Basilar impression is frequently associated with other craniocervical junction malformations, such as atlanto-occipital assimilation, incomplete ring of C1, and hypoplasia of the basiocciput, occipital condyles, and atlas. Chiari malformation, syringomyelia, syringobulbia, and hydrocephalus are among the common neural axis associates of basilar impression.[1,2,3,4,5] It is seen in around 40% of all adults treated for symptomatic Arnold-Chiari malformation,[7,8] and herniation of cerebellar tonsil may occur in both primary and secondary basilar impression.[9]

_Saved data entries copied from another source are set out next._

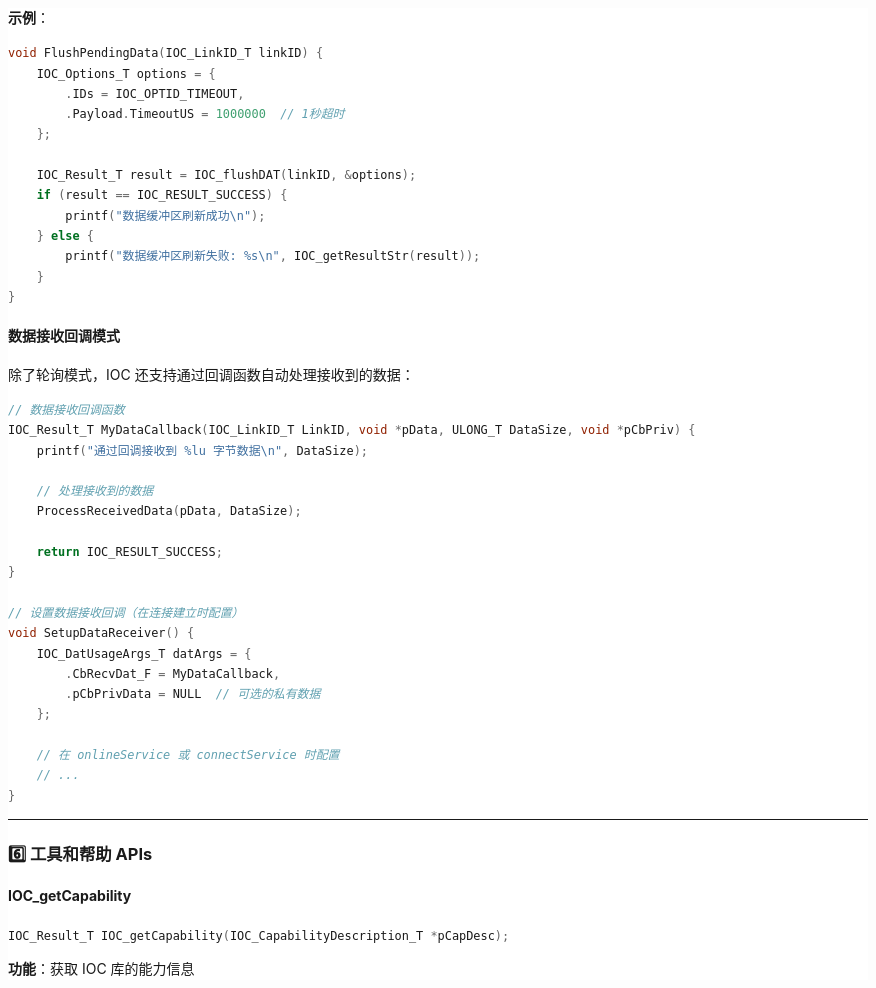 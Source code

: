 **示例**：
```c
void FlushPendingData(IOC_LinkID_T linkID) {
    IOC_Options_T options = {
        .IDs = IOC_OPTID_TIMEOUT,
        .Payload.TimeoutUS = 1000000  // 1秒超时
    };
    
    IOC_Result_T result = IOC_flushDAT(linkID, &options);
    if (result == IOC_RESULT_SUCCESS) {
        printf("数据缓冲区刷新成功\n");
    } else {
        printf("数据缓冲区刷新失败: %s\n", IOC_getResultStr(result));
    }
}
```

#### 数据接收回调模式

除了轮询模式，IOC 还支持通过回调函数自动处理接收到的数据：

```c
// 数据接收回调函数
IOC_Result_T MyDataCallback(IOC_LinkID_T LinkID, void *pData, ULONG_T DataSize, void *pCbPriv) {
    printf("通过回调接收到 %lu 字节数据\n", DataSize);
    
    // 处理接收到的数据
    ProcessReceivedData(pData, DataSize);
    
    return IOC_RESULT_SUCCESS;
}

// 设置数据接收回调（在连接建立时配置）
void SetupDataReceiver() {
    IOC_DatUsageArgs_T datArgs = {
        .CbRecvDat_F = MyDataCallback,
        .pCbPrivData = NULL  // 可选的私有数据
    };
    
    // 在 onlineService 或 connectService 时配置
    // ...
}
```

---

### 6️⃣ 工具和帮助 APIs

#### IOC_getCapability
```c
IOC_Result_T IOC_getCapability(IOC_CapabilityDescription_T *pCapDesc);
```

**功能**：获取 IOC 库的能力信息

Primary basilar impression is a congenital anomaly inherited as an autosomal dominant trait with incomplete penetrance and is a diagnosis of exclusion.[6] Metabolic or developmental skeletal abnormalities causing generalized bone disease, such as Paget diseaseosteogenesis imperfecta, osteomalacia, rickets, osteoporosis, rheumatoid arthritis, and hyperparathyroidism result in secondary basilar impression.[2,10,11] Trauma secondary to falls or vehicular accidents can also result in basilar impression.

The onset of symptoms of primary basilar impression is usually in the third to fifth decade.[10,12] Basilar impression causes a wide variety of clinical manifestations, depending on the structures involved. The structures that may be affected include the upper spinal cord, mid brain, pons, medulla, medial cerebellum, and the vertebrobasilar system. Patients become symptomatic when the displaced cervical segment causes sufficient pressure on the upper cervical cord, brainstem, nerves, or their blood supply. These symptoms may be progressive, transient, or even fatal.[12]